Breed, Abbott & Morgan, Edward J. Ross, James D. Zirin, New York City, Wilson & McIlvaine, Charles W. Boand, Chicago, Ill., for defendants.

                                       CONTENTS
                Statement of Facts .......................   1326   1343
                Contentions of the Parties ...............   1343   1345
                Subject Matter Jurisdiction ..............   1345   1351
                Primary Liability ........................   1351   1354
                Aiding and Abetting Liability ............   1354   1359
                Common Law Fraud .........................   1359   1362
                Breach of Contract .......................   1362   1365
                Jury Instructions ........................   1365   1372
                Evidentiary Rulings ......................   1372   1374
                Damages ..................................   1374   1378
                Judgment .................................   1378   1382
                Conclusion ...............................   1382
                
MEMORANDUM DECISION

STEWART, District Judge:

Plaintiffs brought suit for defendants' alleged violations of the federal securities laws, common law fraud and breach of contract.

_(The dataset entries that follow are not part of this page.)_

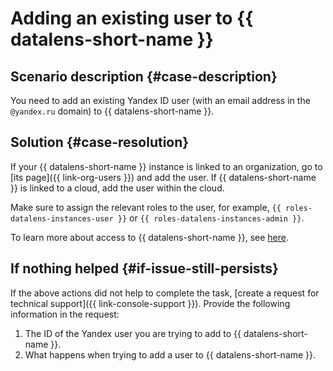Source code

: # Adding an existing user to {{ datalens-short-name }} 



## Scenario description {#case-description}

You need to add an existing Yandex ID user (with an email address in the `@yandex.ru` domain) to {{ datalens-short-name }}.

## Solution {#case-resolution}

If your {{ datalens-short-name }} instance is linked to an organization, go to [its page]({{ link-org-users }}) and add the user. If {{ datalens-short-name }} is linked to a cloud, add the user within the cloud.

Make sure to assign the relevant roles to the user, for example, `{{ roles-datalens-instances-user }}` or  `{{ roles-datalens-instances-admin }}`.

To learn more about access to {{ datalens-short-name }}, see [here](../../../datalens/security/index.md).

## If nothing helped {#if-issue-still-persists}

If the above actions did not help to complete the task, [create a request for technical support]({{ link-console-support }}).
Provide the following information in the request:

1. The ID of the Yandex user you are trying to add to {{ datalens-short-name }}.
2. What happens when trying to add a user to {{ datalens-short-name }}.
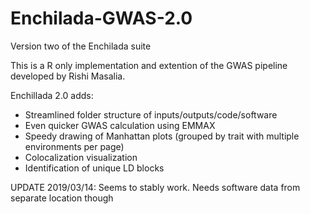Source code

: # Enchilada-GWAS-2.0
Version two of the Enchilada suite

This is a R only implementation and extention of the GWAS pipeline developed by Rishi Masalia.

Enchillada 2.0 adds:
- Streamlined folder structure of inputs/outputs/code/software
- Even quicker GWAS calculation using EMMAX
- Speedy drawing of Manhattan plots (grouped by trait with multiple environments per page)
- Colocalization visualization
- Identification of unique LD blocks

UPDATE 2019/03/14: Seems to stably work. Needs software data from separate location though


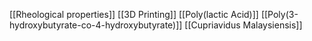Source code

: [[Rheological properties]]
[[3D Printing]]
[[Poly(lactic Acid)]]
[[Poly(3-hydroxybutyrate-co-4-hydroxybutyrate)]]
[[Cupriavidus Malaysiensis]]
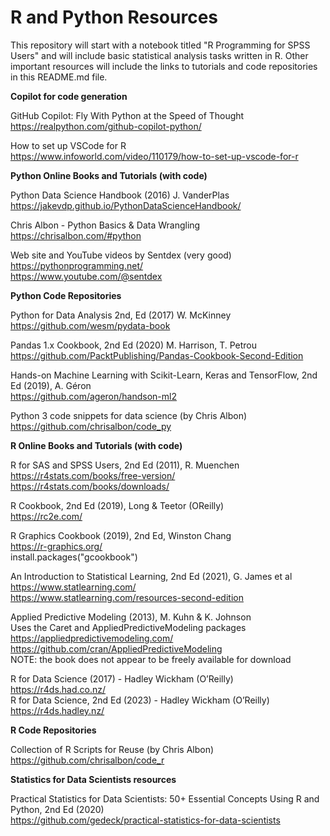 # R and Python Resources

This repository will start with a notebook titled "R Programming for SPSS Users" and will include basic statistical analysis tasks written in R.  Other important resources will include the links to tutorials and code repositories in this README.md file.  

**Copilot for code generation**

GitHub Copilot: Fly With Python at the Speed of Thought  
https://realpython.com/github-copilot-python/  

How to set up VSCode for R  
https://www.infoworld.com/video/110179/how-to-set-up-vscode-for-r  

**Python Online Books and Tutorials (with code)**

Python Data Science Handbook (2016) J. VanderPlas  
https://jakevdp.github.io/PythonDataScienceHandbook/

Chris Albon - Python Basics & Data Wrangling  
https://chrisalbon.com/#python  
  
Web site and YouTube videos by Sentdex (very good)  
https://pythonprogramming.net/  
https://www.youtube.com/@sentdex  
   
   
**Python Code Repositories**

Python for Data Analysis 2nd, Ed (2017) W. McKinney  
https://github.com/wesm/pydata-book  

Pandas 1.x Cookbook, 2nd Ed (2020) M. Harrison, T. Petrou  
https://github.com/PacktPublishing/Pandas-Cookbook-Second-Edition  

Hands-on Machine Learning with Scikit-Learn, Keras and TensorFlow, 2nd Ed (2019), A. Géron  
https://github.com/ageron/handson-ml2  
  
Python 3 code snippets for data science (by Chris Albon)  
https://github.com/chrisalbon/code_py


**R Online Books and Tutorials (with code)**

R for SAS and SPSS Users, 2nd Ed (2011), R. Muenchen  
https://r4stats.com/books/free-version/  
https://r4stats.com/books/downloads/  

R Cookbook, 2nd Ed (2019), Long & Teetor (OReilly)  
https://rc2e.com/

R Graphics Cookbook (2019), 2nd Ed, Winston Chang  
https://r-graphics.org/  
install.packages("gcookbook")

An Introduction to Statistical Learning, 2nd Ed (2021), G. James et al  
https://www.statlearning.com/  
https://www.statlearning.com/resources-second-edition  

Applied Predictive Modeling (2013), M. Kuhn & K. Johnson  
Uses the Caret and AppliedPredictiveModeling packages  
https://appliedpredictivemodeling.com/  
https://github.com/cran/AppliedPredictiveModeling  
NOTE: the book does not appear to be freely available for download  

R for Data Science (2017) - Hadley Wickham (O’Reilly)  
https://r4ds.had.co.nz/  
R for Data Science, 2nd Ed (2023) - Hadley Wickham (O’Reilly)  
https://r4ds.hadley.nz/  

**R Code Repositories**

Collection of R Scripts for Reuse (by Chris Albon)  
https://github.com/chrisalbon/code_r  


**Statistics for Data Scientists resources**

Practical Statistics for Data Scientists: 50+ Essential Concepts Using R and Python, 2nd Ed (2020)  
https://github.com/gedeck/practical-statistics-for-data-scientists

All of these claims arise out of plaintiffs' investments in natural resource interests (the "overcharge" claims more fully described at pp. 1328-1335 infra) and the sale of a portion of a particular investment in the Canadian Arctic used to calculate unrealized appreciation on the remainder of plaintiffs' interest (the "revaluation" claim, see pp. 1335-1343 infra). The defendants as plaintiffs' accountants and auditors were charged with primary violations of section 17(a) of the Securities Act of 1933 ("1933 Act"), 15 U.S.C. § 77q(a) (1976), and section 10(b) of the Securities Exchange Act of 1934 ("1934 Act"), 15 U.S.C. § 78j(b) (1976), and aiding and abetting violations of those provisions. Subject matter jurisdiction is based upon section 22 of the 1933 Act, 15 U.S.C. § 77v (1976), section 27 of the 1934 Act, 15 U.S.C. § 78aa (1976), diversity of citizenship and pendent jurisdiction.

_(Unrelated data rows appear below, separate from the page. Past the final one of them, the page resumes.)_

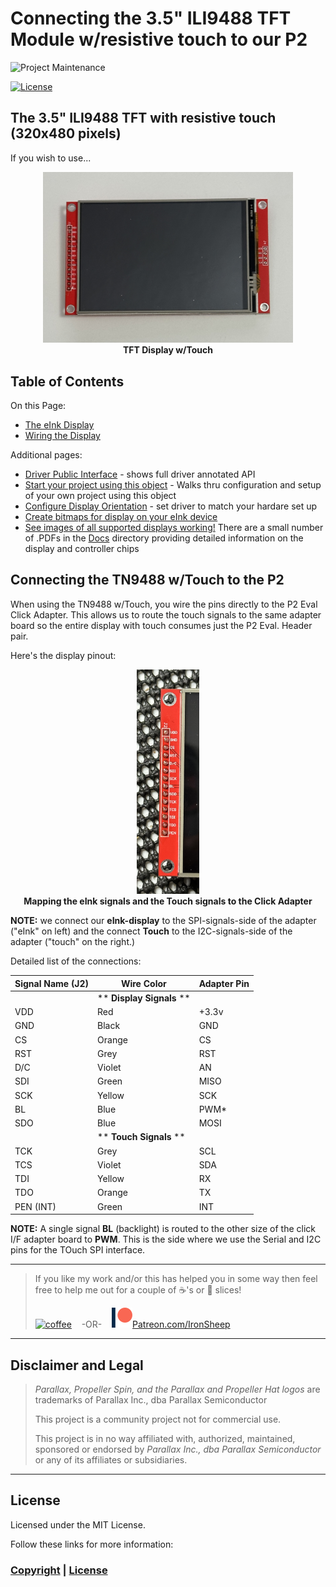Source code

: # Connecting the 3.5" ILI9488 TFT Module w/resistive touch to our P2

![Project Maintenance][maintenance-shield]

[![License][license-shield]](LICENSE)


## The 3.5" ILI9488 TFT with resistive touch (320x480 pixels) 

If you wish to use...

<p align="center">
  <img src="../Images/theDisplay.jpg" width="400"></br>
  <caption><B>TFT Display w/Touch</B></caption>
</p>



## Table of Contents

On this Page:

- [The eInk Display](#features)
- [Wiring the Display](#how-to-contribute)

Additional pages:

- [Driver Public Interface](./isp_eInk_click.txt) - shows full driver annotated API 
- [Start your project using this object](DEVELOP.md) - Walks thru configuration and setup of your own project using this object
- [Configure Display Orientation](../Docs/Orientation.md) - set driver to match your hardare set up
- [Create bitmaps for display on your eInk device](./C-src)
- [See images of all supported displays working!](./Docs) There are a small number of .PDFs in the [Docs](../Docs) directory providing  detailed information on the display and controller chips



## Connecting the TN9488 w/Touch to the P2

When using the TN9488 w/Touch, you wire the pins directly to the P2 Eval Click Adapter.  This allows us to route the touch signals to the same adapter board so the entire display with touch consumes just the P2 Eval. Header pair.

Here's the display pinout:

<p align="center">
  <img src="../Images/pins-IF.jpg" width="100"></br>
  <caption><B>Mapping the eInk signals and the Touch signals to the Click Adapter</B></caption>
</p>

**NOTE:** we connect our **eInk-display** to the SPI-signals-side of the adapter ("eInk" on left) and the connect **Touch** to the I2C-signals-side of the adapter ("touch" on the right.)


Detailed list of the connections:

| Signal Name  (J2) |  Wire Color | Adapter Pin 
| --- | --- | --- 
| | ** **Display Signals**  ** | 
| VDD |  Red | +3.3v 
| GND |  Black | GND 
| CS |  Orange | CS
| RST |  Grey | RST 
| D/C |  Violet | AN
| SDI |  Green | MISO
| SCK |  Yellow | SCK
| BL |  Blue | PWM*
| SDO |  Blue | MOSI
| | ** **Touch Signals** ** | 
| TCK |  Grey | SCL
| TCS |  Violet | SDA 
| TDI |  Yellow | RX
| TDO |  Orange | TX 
| PEN (INT) |  Green | INT 

**NOTE:** A single signal **BL** (backlight) is routed to the other size of the click I/F adapter board to **PWM**.  This is the side where we use the Serial and I2C pins for the TOuch SPI interface.

---

> If you like my work and/or this has helped you in some way then feel free to help me out for a couple of :coffee:'s or :pizza: slices!
>
> [![coffee](https://www.buymeacoffee.com/assets/img/custom_images/black_img.png)](https://www.buymeacoffee.com/ironsheep) &nbsp;&nbsp; -OR- &nbsp;&nbsp; [![Patreon](../Images/patreon.png)](https://www.patreon.com/IronSheep?fan_landing=true)[Patreon.com/IronSheep](https://www.patreon.com/IronSheep?fan_landing=true)

---

## Disclaimer and Legal

> *Parallax, Propeller Spin, and the Parallax and Propeller Hat logos* are trademarks of Parallax Inc., dba Parallax Semiconductor
>
> This project is a community project not for commercial use.
>
> This project is in no way affiliated with, authorized, maintained, sponsored or endorsed by *Parallax Inc., dba Parallax Semiconductor* or any of its affiliates or subsidiaries.

---

## License

Licensed under the MIT License.

Follow these links for more information:

### [Copyright](copyright) | [License](LICENSE)

[maintenance-shield]: https://img.shields.io/badge/maintainer-stephen%40ironsheep%2ebiz-blue.svg?style=for-the-badge

[license-shield]: https://img.shields.io/badge/License-MIT-yellow.svg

The case was tried to a jury beginning July 13, 1981. After some 55 trial days and over two weeks of jury deliberation, defendants were held liable for: aiding and abetting violations of section 10(b) of the 1934 Act, and sections 17(a)(1), 17(a)(2), and 17(a)(3) of the 1933 Act regarding the "overcharge" claims; primary violations of section 10(b) and section 17(a)(3) regarding the "revaluation" claims; aiding and abetting violations of section 10(b) and sections 17(a)(1), 17(a)(2), and 17(a)(3) regarding the revaluation claims; and common law fraud and breach of contract regarding both the overcharge and revaluation claims. The jury found that AA was not liable for primary violations of sections 10(b), 17(a)(1), and 17(a)(3) regarding the overcharge claims and that AA was not liable for a primary violation of section 17(a)(1) concerning the revaluation claim.1 The jury assessed damages for each recoverable overcharge claim at $47,966,079 and for each recoverable revaluation claim at $32,751,763. Following submission of proposed forms of judgment and memoranda, we issued a Memorandum Decision reducing the verdict by the allocable amounts of several prior settlements and awarding prejudgment interest. The Memorandum Decision and judgment entered thereon were sealed because the amount one of prior settlement included in the calculations was previously sealed.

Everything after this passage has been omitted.